# Need help in getting out of federal jury duty



## caskins269 (Jul 31, 2008)

I have recently been chosen for Jury Duty for the Month of May.. Problem is, I am planning on shooting the 1st leg of the national triple crown at Bedford Indianna. Now I am not sure I can make it. Any ideas anyone________________?


----------



## bdwhitetalhunt (Dec 14, 2009)

tell them your racist ive heard that works.


----------



## Alpha Burnt (Sep 12, 2005)

hope they dont find out you posted this, that would probably do it! Probably would not make it to Bedford though.


----------



## safe cracker (Sep 28, 2009)

*federal jury duty...*

tell them you have money down on a vacation and no refunds....good luck.


----------



## FIG (Sep 23, 2008)

if they dont have any big case,s you may get out of it. you just show up when they tell you to it may not interfear. if it is federal or higher you almost can never get out of it


----------



## waywardson (Jun 16, 2005)

"If he was indicted, then he's guilty!" 
"I think the death penalty should be a possible sentence for almost all crimes, especially for a repeat offender."
"I do believe (insert racist/derogatory remark here) is inferior." 
"I had family screwed over by a scumbag like this and I hope they all rot."
"I don't trust lawyers or the federal government. If the feds say he is guilty, then I vote innocent." 

You would have to show that you have some bias that may hamper a defense attorney's chance at winning.


----------



## Deer Slayer I (Feb 21, 2010)

SORRY Ive been on on a jury state not federal. Its our civil responsibility. Just like the men overseas. Glad your not my case!


----------



## carlosii (Feb 25, 2007)

Good luck! Ha! I was on a federal grand jury that was supposed to be a three month term...we were released a year later! Kept extending us...I guess cause we were so good at it.
If you don't show up they send U.S. Marshals out to bring you in!
Generally they don't meet on Fridays so you might be good to go. Never did work on the weekends.


----------



## maineyotekiller (Oct 1, 2005)

Tell 'em you have a family member in law enforcement.

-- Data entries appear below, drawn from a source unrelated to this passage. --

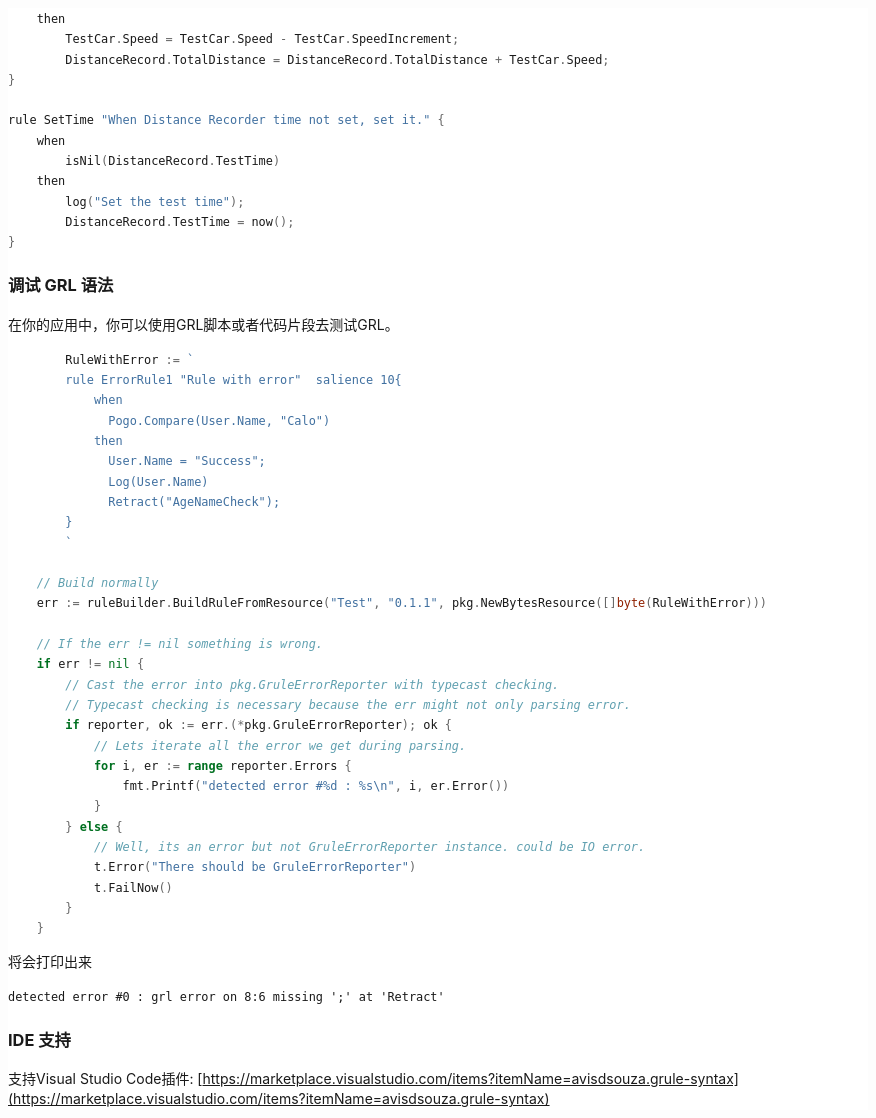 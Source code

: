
 ```go
    then
        TestCar.Speed = TestCar.Speed - TestCar.SpeedIncrement;
        DistanceRecord.TotalDistance = DistanceRecord.TotalDistance + TestCar.Speed;
}

rule SetTime "When Distance Recorder time not set, set it." {
    when
        isNil(DistanceRecord.TestTime)
    then
        log("Set the test time");
        DistanceRecord.TestTime = now();
}
```

### 调试 GRL 语法

 在你的应用中，你可以使用GRL脚本或者代码片段去测试GRL。

```go
        RuleWithError := `
        rule ErrorRule1 "Rule with error"  salience 10{
            when
              Pogo.Compare(User.Name, "Calo")  
            then
              User.Name = "Success";
              Log(User.Name)
              Retract("AgeNameCheck");
        }
        `

	// Build normally
	err := ruleBuilder.BuildRuleFromResource("Test", "0.1.1", pkg.NewBytesResource([]byte(RuleWithError)))

	// If the err != nil something is wrong.
	if err != nil {
		// Cast the error into pkg.GruleErrorReporter with typecast checking.
		// Typecast checking is necessary because the err might not only parsing error.
		if reporter, ok := err.(*pkg.GruleErrorReporter); ok {
			// Lets iterate all the error we get during parsing.
			for i, er := range reporter.Errors {
				fmt.Printf("detected error #%d : %s\n", i, er.Error())
			}
		} else {
			// Well, its an error but not GruleErrorReporter instance. could be IO error.
			t.Error("There should be GruleErrorReporter")
			t.FailNow()
		}
	}
```

将会打印出来

```txt
detected error #0 : grl error on 8:6 missing ';' at 'Retract'
```


### IDE 支持

支持Visual Studio Code插件: [https://marketplace.visualstudio.com/items?itemName=avisdsouza.grule-syntax](https://marketplace.visualstudio.com/items?itemName=avisdsouza.grule-syntax)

Or, Tell 'em you'd make a great jurer 'cause you can tell if someone's guilty just by looking them in the eye! :wink:


----------



## Josh_Putman (Jun 18, 2004)

I've heard some comedians that had pretty good bits about getting out of jury duty. One of my favorite ones asks "Do you really want your life in the hands of twelve people that are too stupid to get out of jury duty?"

Good old George Carlin had some great stuff, too. Too bad he's dead, I would have loved to hear what he would have to say about our current president.


----------



## ebonarcher (Mar 2, 2008)

Walk in the courtroom point at the judge and yell out yeah he looks guilty.


----------



## carlosii (Feb 25, 2007)

A Grand Jury doesn't decide guilt or innocence. It hears the evidence the government wants them to hear and then decides whether or not to indict the person or entity on the charges presented by the U.S. Attorney.

If there is an indictment then it goes to trial, unless there is a plea bargin, but the Grand Jury isn't involved trials.

Grand Juries get to hear a lot more juicy details than petit juries. Plus the jurors get to discuss the cases among themselves. But you won't be allowed to discuss cases outside the jury room. You will probably get more than one case to consider too.


----------



## Baconator (Dec 8, 2009)

I was selected for jury duty last year and I was stunned at how easy it is to get out of it. They brought 40 of us in for questioning to get it narrowed down to 15. The excuses that got people out were laughable - 

"Prospective juror, how would you feel about being on this jury?"
"To be honest, I'd be distracted, I watch a certain program every day and I'd be wondering what is happening on it."
"Don't you have TIVO or a VCR?"
"Yes, but my friends would see it before me and would be talking about it, it would ruin it for me."
"You're free to go." 

I was asked what my opinions are on the deal and I said, "It certainly will be interesting, I'm betting the 12 of us couldn't decide on where to go to lunch together without somebody getting mad but we can still probably figure out a way to hang this guy."

"You're free to go."


----------



## caskins269 (Jul 31, 2008)

thanks all. Some of you had some interesting topics, but I know I have to go if called upon. All I have to do, is cross my fingers and hope that when I check in on every Friday, they have nothing for me.


----------